This issue tracker has been migrated to GitHub, and is currently read-only.
For more information, see the GitHub FAQs in the Python's Developer Guide.

Author barry
Recipients FFY00, barry, eryksun, ucodery
Date 2021-10-26.04:48:06
SpamBayes Score -1.0
Marked as misclassified Yes
Message-id <9BB1C624-10A5-41CB-9B97-186334ED3634@python.org>
In-reply-to <1635219086.11.0.0989524719053.issue45545@roundup.psfhosted.org>
Content
> A LBYL won't always raise errors early as you point out. It will give earlier warnings for a lot of cases, but makes contextlib.chdir usable in less places than os.chdir.
> Some return paths will always be errors, and some will be technically recoverable but too difficult to detect and or fragile.

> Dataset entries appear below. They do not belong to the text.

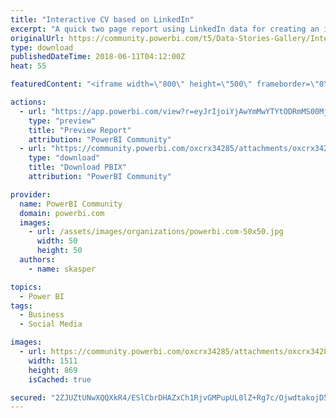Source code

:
 ```yaml
---
title: "Interactive CV based on LinkedIn"
excerpt: "A quick two page report using LinkedIn data for creating an interactive CV including current/previous positions, skill ratings, recommendations and"
originalUrl: https://community.powerbi.com/t5/Data-Stories-Gallery/Interactive-CV-based-on-LinkedIn/m-p/436914
type: download
publishedDateTime: 2018-06-11T04:12:00Z
heat: 55

featuredContent: "<iframe width=\"800\" height=\"500\" frameborder=\"0\" src=\"https://app.powerbi.com/view?r=eyJrIjoiYjAwYmMwYTYtODRmMS00MjA5LThjNzYtOTNmNDczMTBkMDBjIiwidCI6ImZiM2Q5MWE5LWU4NzMtNGJlOC1hYTc1LTcxNDEzY2Y5ZDNjOCIsImMiOjh9\"></iframe>"

actions:
  - url: "https://app.powerbi.com/view?r=eyJrIjoiYjAwYmMwYTYtODRmMS00MjA5LThjNzYtOTNmNDczMTBkMDBjIiwidCI6ImZiM2Q5MWE5LWU4NzMtNGJlOC1hYTc1LTcxNDEzY2Y5ZDNjOCIsImMiOjh9"
    type: "preview"
    title: "Preview Report"
    attribution: "PowerBI Community"
  - url: "https://community.powerbi.com/oxcrx34285/attachments/oxcrx34285/DataStoriesGallery/1981/2/LinkedIn.pbix"
    type: "download"
    title: "Download PBIX"
    attribution: "PowerBI Community"

provider:
  name: PowerBI Community
  domain: powerbi.com
  images:
    - url: /assets/images/organizations/powerbi.com-50x50.jpg
      width: 50
      height: 50
  authors:
    - name: skasper

topics:
  - Power BI
tags:
  - Business
  - Social Media

images:
  - url: https://community.powerbi.com/oxcrx34285/attachments/oxcrx34285/DataStoriesGallery/1981/1/pbi_linkedin.jpg
    width: 1511
    height: 869
    isCached: true

secured: "2ZJUZtUNwXQQXkR4/ESlCbrDHAZxCh1RjvGMPupUL0lZ+Rg7c/OjwdtakojD5ec6YrOYva3OUV2EvFt+f3FI+Swzq+xPS+9a3lOt5acHENOLJ38HgWPOYBZ0EAOATsY/IEJsSQPIeXG0TZUhk2WXLw2GISjKvK7LxwhDIP2ONMKBG/jnYtJM13zsbj87y0R+3siUEI/eKF61wWdt5rxU9XD1d8u+gHxHyyp06dL6myA2heSYK4AMeBKLH9zNhZYq896EH43+sAlwS7TC4zWHF5BxpJfQt15fklsmJCNATcjc5XdXg4LoN+GBMcIa0+1Enn7LrY7UZyxalp+8jPGak9hVFKTeYfKfyef+jYw/dwp0cIERQMBMcW9Z8IMt07U3VxVUUtUTcYKZe2zuHcngn5tCwNvR9OhBdYN2mbQcwIo=;LIGSV37xbzIPO4QuU40H9A=="
---
```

That's why I think any solution should incorporate the `ignore_errors` flag. Its pretty ugly to wrap a context manager in a try: except: just because you were trying to clean up after whatever you were doing but the cwd changed in unexpected ways, maybe out of your control.

How common do you expect such errors to be though?  Do you expect them to be more or less common than with os.chdir()?  Do you expect the mitigations to be any different than with a failing os.chdir()?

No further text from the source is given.